Ho l’impressione che questo solo capitolo richieda un bel po’ di soldi... E sul lavoro propriamente detto?
Il segretario, come si capisce già nella parte dedicata al “sistema”, punta sul manifatturiero, che dovrebbe creare più occupazione. Il mondo della produzione è diviso in sette settori: Cultura-Turismo-Agricoltura-Cibo, Moda-Design-Artigianato (Made in Italy), Tecnologie dell’Informazione e della Comunicazione (Ict), Economia Verde (Green Economy), Nuovo Welfare, Edilizia, Manifattura. Per ognuno di questi settori, si dovrà preparare un vero e proprio piano industriale.  

E sui contratti? Articolo 18 eccetera?
Renzi pretende che entro otto mesi sia pronto un Codice del Lavoro che abolisca tutte le leggi precedenti, che sia semplice, comprensibile e traducibile in inglese, cioè comprensibile anche all’estero (a proposito: la Ue plaude al Job Act). Mi domando: tra le leggi precedenti da abolire c’è anche lo Statuto dei Lavoratori? Inoltre: Renzi dice che esistono oggi una quarantina di forme contrattuali (Ichino lo contraddice, sostiene che non sono più di quindici), vuole che siano ridotte in pratica a una, che vi sia un contratto di inserimento universale a tutele crescenti, cioè ti assumo oggi e per un certo periodo ti posso mandare via senza problemi, da un certo momento in poi invece licenziarti diventa sempre più costoso o difficile, finché non arriva il momento della tutela-totale, tipo articolo 18. Il sistema del Welfare (cassa integrazione, eccetera) dovrebbe poi essere sostituito dall’assegno universale destinato a chi perde il posto di lavoro.
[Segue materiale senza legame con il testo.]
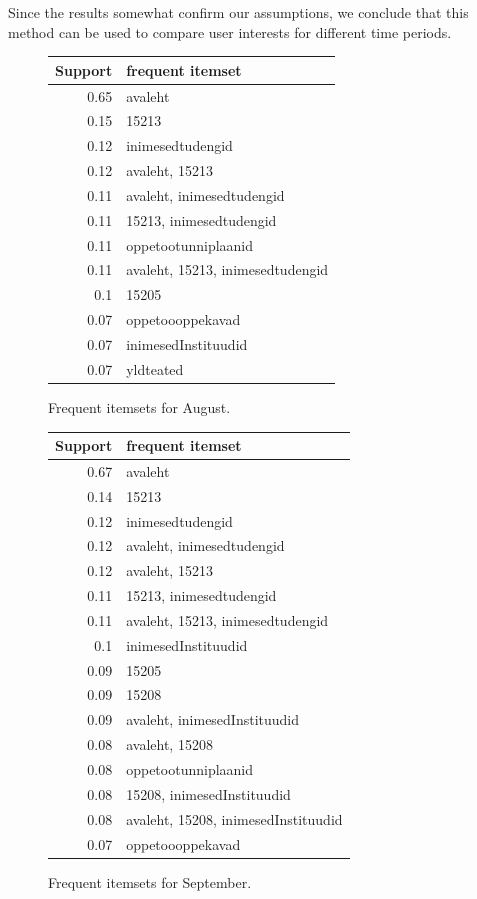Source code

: \documentclass[12pt, english,a4paper]{article}
\begin{document}
Since the results somewhat confirm our assumptions, we conclude that this method can be used to compare user interests for different time periods.


\begin{figure}[H]
  \centering
\begin{tabular}{ r | l }
Support & frequent itemset \\ \hline
0.65 & avaleht \\ \hline
0.15 & 15213 \\ \hline
0.12 & inimesedtudengid \\ \hline
0.12 & avaleht, 15213 \\ \hline
0.11 & avaleht, inimesedtudengid \\ \hline
0.11 & 15213, inimesedtudengid \\ \hline
0.11 & oppetootunniplaanid \\ \hline
0.11 & avaleht, 15213, inimesedtudengid \\ \hline
0.1 & 15205 \\ \hline
0.07 & oppetoooppekavad \\ \hline
0.07 & inimesedInstituudid \\ \hline
0.07 & yldteated \\ \hline
\end{tabular}
  \caption{Frequent itemsets for August.}
  \label{aug2}
\end{figure}



\begin{figure}[H]
  \centering
\begin{tabular}{ r | l }
Support & frequent itemset \\ \hline
0.67 & avaleht \\ \hline
0.14 & 15213 \\ \hline
0.12 & inimesedtudengid \\ \hline
0.12 & avaleht, inimesedtudengid \\ \hline
0.12 & avaleht, 15213 \\ \hline
0.11 & 15213, inimesedtudengid \\ \hline
0.11 & avaleht, 15213, inimesedtudengid \\ \hline
0.1 & inimesedInstituudid \\ \hline
0.09 & 15205 \\ \hline
0.09 & 15208 \\ \hline
0.09 & avaleht, inimesedInstituudid \\ \hline
0.08 & avaleht, 15208 \\ \hline
0.08 & oppetootunniplaanid \\ \hline
0.08 & 15208, inimesedInstituudid \\ \hline
0.08 & avaleht, 15208, inimesedInstituudid \\ \hline
0.07 & oppetoooppekavad \\ \hline
\end{tabular}
  \caption{Frequent itemsets for September.}
  \label{sep2}
\end{figure}
\end{document}
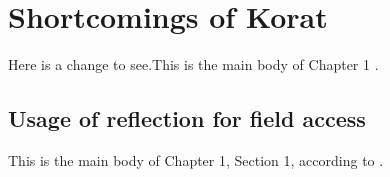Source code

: \chapter{Shortcomings of Korat}
Here is a change to see.This is the main body of Chapter 1 \citep{Turing:Mind1950}.

\section{Usage of reflection for field access}
This is the main body of Chapter 1, Section 1, according to \citet{Godel:1940}.

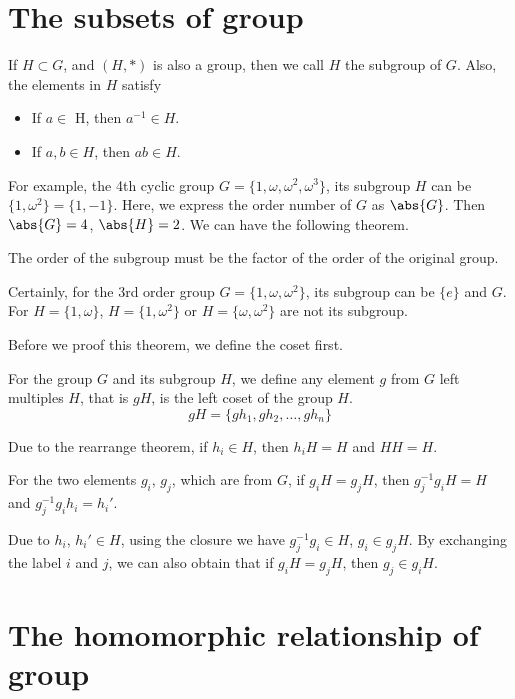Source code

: \section{The subsets of group}

\begin{definition}
    If $H\subset G$, and $(H,*)$ is also a group, then we call $H$ the subgroup of $G$. Also, the elements in $H$ satisfy
    \begin{itemize}
        \item If $a\in$ H, then $a^{-1}\in H$.
        \item If $a,b\in H$, then $ab\in H$.
    \end{itemize}
\end{definition}

For example, the 4th cyclic group $G=\{1,\omega,\omega^2,\omega^3\}$, its subgroup $H$ can be $\{1,\omega^2\}=\{1,-1\}$. Here, we express the order number of $G$ as $\abs{G}$. Then $\abs{G}=4$, $\abs{H}=2$. We can have the following theorem.

\begin{theorem}
    The order of the subgroup must be the factor of the order of the original group.
\end{theorem}

Certainly, for the 3rd order group $G=\{1,\omega,\omega^2\}$, its subgroup can be $\{e\}$ and $G$. For $H=\{1,\omega\}$, $H=\{1,\omega^2\}$ or $H=\{\omega,\omega^2\}$ are not its subgroup.

Before we proof this theorem, we define the coset first.

\begin{definition}
    For the group $G$ and its subgroup $H$, we define any element $g$ from $G$ left multiples $H$, that is $gH$, is the left coset of the group $H$.
    \[gH=\{gh_1,gh_2,\ldots,gh_n\}\]
\end{definition}

Due to the rearrange theorem, if $h_i\in H$, then $h_iH=H$ and $HH=H$.

For the two elements $g_i$, $g_j$, which are from $G$, if $g_iH=g_jH$, then $g_j^{-1}g_iH=H$ and $g_j^{-1}g_ih_i=h_i'$.

Due to $h_i$, $h_i'\in H$, using the closure we have $g_j^{-1}g_i\in H$, $g_i\in g_jH$. By exchanging the label $i$ and $j$, we can also obtain that if $g_iH=g_jH$, then $g_j\in g_iH$.

\section{The homomorphic relationship of group}


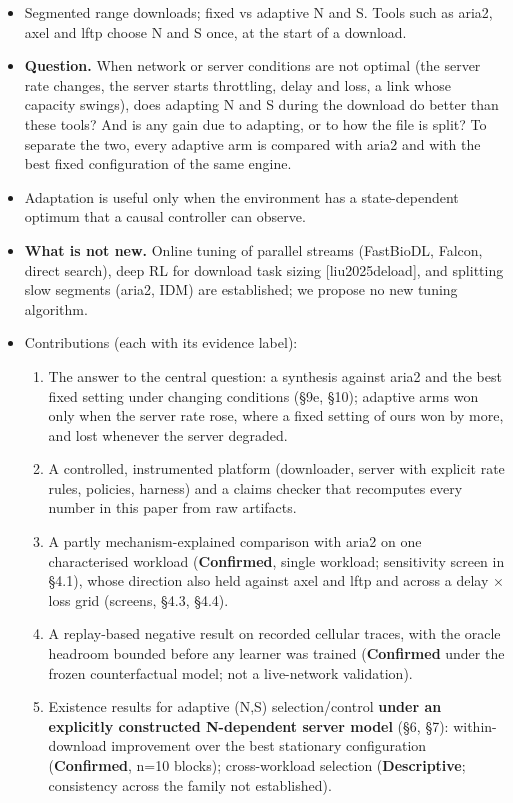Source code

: \documentclass[10pt,a4paper]{article}
\begin{document}
\begin{itemize}
\item Segmented range downloads; fixed vs adaptive N and S. Tools such as aria2, axel and lftp choose N and S once, at the start of a download.
\item \textbf{Question.} When network or server conditions are not optimal (the server rate changes, the server starts throttling, delay and loss, a link whose capacity swings), does adapting N and S during the download do better than these tools? And is any gain due to adapting, or to how the file is split? To separate the two, every adaptive arm is compared with aria2 and with the best fixed configuration of the same engine.
\item Adaptation is useful only when the environment has a state-dependent optimum that a causal controller can observe.
\item \textbf{What is not new.} Online tuning of parallel streams (FastBioDL, Falcon, direct search), deep RL for download task sizing [liu2025deload], and splitting slow segments (aria2, IDM) are established; we propose no new tuning algorithm.
\item Contributions (each with its evidence label):
\begin{enumerate}
\item The answer to the central question: a synthesis against aria2 and the best fixed setting under changing conditions (§9e, §10); adaptive arms won only when the server rate rose, where a fixed setting of ours won by more, and lost whenever the server degraded.
\item A controlled, instrumented platform (downloader, server with explicit rate rules, policies, harness) and a claims checker that recomputes every number in this paper from raw artifacts.
\item A partly mechanism-explained comparison with aria2 on one characterised workload (\textbf{Confirmed}, single workload; sensitivity screen in §4.1), whose direction also held against axel and lftp and across a delay × loss grid (screens, §4.3, §4.4).
\item A replay-based negative result on recorded cellular traces, with the oracle headroom bounded before any learner was trained (\textbf{Confirmed} under the frozen counterfactual model; not a live-network validation).
\item Existence results for adaptive (N,S) selection/control \textbf{under an explicitly constructed N-dependent server model} (§6, §7): within-download improvement over the best stationary configuration (\textbf{Confirmed}, n=10 blocks); cross-workload selection (\textbf{Descriptive}; consistency across the family not established).

\end{enumerate}
\end{itemize}
\end{document}
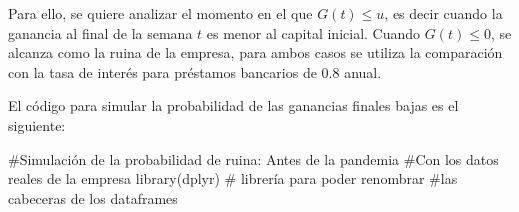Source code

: \documentclass[
  us-letterpaper,
]{scrreprt}
\newenvironment{Shaded}{\begin{snugshade}}{\end{snugshade}}
\newcommand{\CommentTok}[1]{\textcolor[rgb]{0.37,0.37,0.37}{#1}}
\newcommand{\FunctionTok}[1]{\textcolor[rgb]{0.28,0.35,0.67}{#1}}
\newcommand{\NormalTok}[1]{\textcolor[rgb]{0.00,0.23,0.31}{#1}}
\theoremstyle{definition}
\theoremstyle{plain}
\theoremstyle{plain}
\theoremstyle{remark}
\begin{document}
Para ello, se quiere analizar el momento en el que \(G(t)\leq u\), es
decir cuando la ganancia al final de la semana \(t\) es menor al capital
inicial. Cuando \(G(t)\leq0\), se alcanza como la ruina de la empresa,
para ambos casos se utiliza la comparación con la tasa de interés para
préstamos bancarios de \(0.8\) anual.

El código para simular la probabilidad de las ganancias finales bajas es
el siguiente:

\begin{Shaded}
\begin{Highlighting}[]
\CommentTok{\#Simulación de la probabilidad de ruina: Antes de la pandemia}
\CommentTok{\#Con los datos reales de la empresa}
\FunctionTok{library}\NormalTok{(dplyr) }\CommentTok{\# librería para poder renombrar }
\CommentTok{\#las cabeceras de los dataframes}


\end{Highlighting}
\end{Shaded}
\end{document}
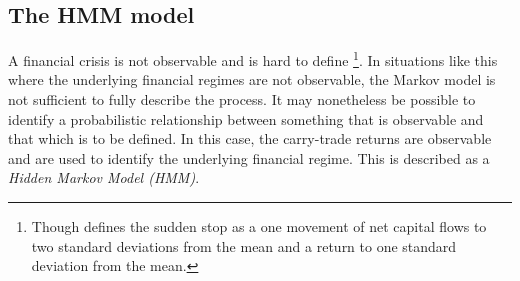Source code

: \documentclass[12pt, a4paper, oneside]{article}\usepackage[]{graphicx}\usepackage[]{color}
\begin{document}



\subsection{The HMM model}
A financial crisis is not observable and is hard to define \footnote{Though \citet{CalvoSS} defines the sudden stop as a one movement of net capital flows to two standard deviations from the mean and a return to one standard deviation from the mean.}.  In situations like this where the underlying financial regimes are not observable, the Markov model is not sufficient to fully describe the process. It may nonetheless be possible to identify a probabilistic relationship between something that is observable and that which is to be defined.  In this case, the carry-trade returns are observable and are used to identify the underlying financial regime.  This is described as a \emph{Hidden Markov Model (HMM)}. 
\end{document}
Per guadagnarselo, il lavoratore deve seguire corsi di formazione e non può rifiutare un nuovo lavoro più di una volta. Il segretario vuole anche la legge sulla rappresentanza sindacale (è prevista dalla Costituzione, cioè manca da 60 anni) e vuole anche i lavoratori nei consigli d’amministrazione delle aziende. L’origine tedesca del piano è abbastanza evidente. È pure chiaro che dovrebbe essere molto costoso, e il segretario non ci ha detto come metterebbe insieme le risorse per realizzarlo. Ma non c’è da preoccuparsi troppo, in fondo. È (probabilmente) solo campagna elettorale.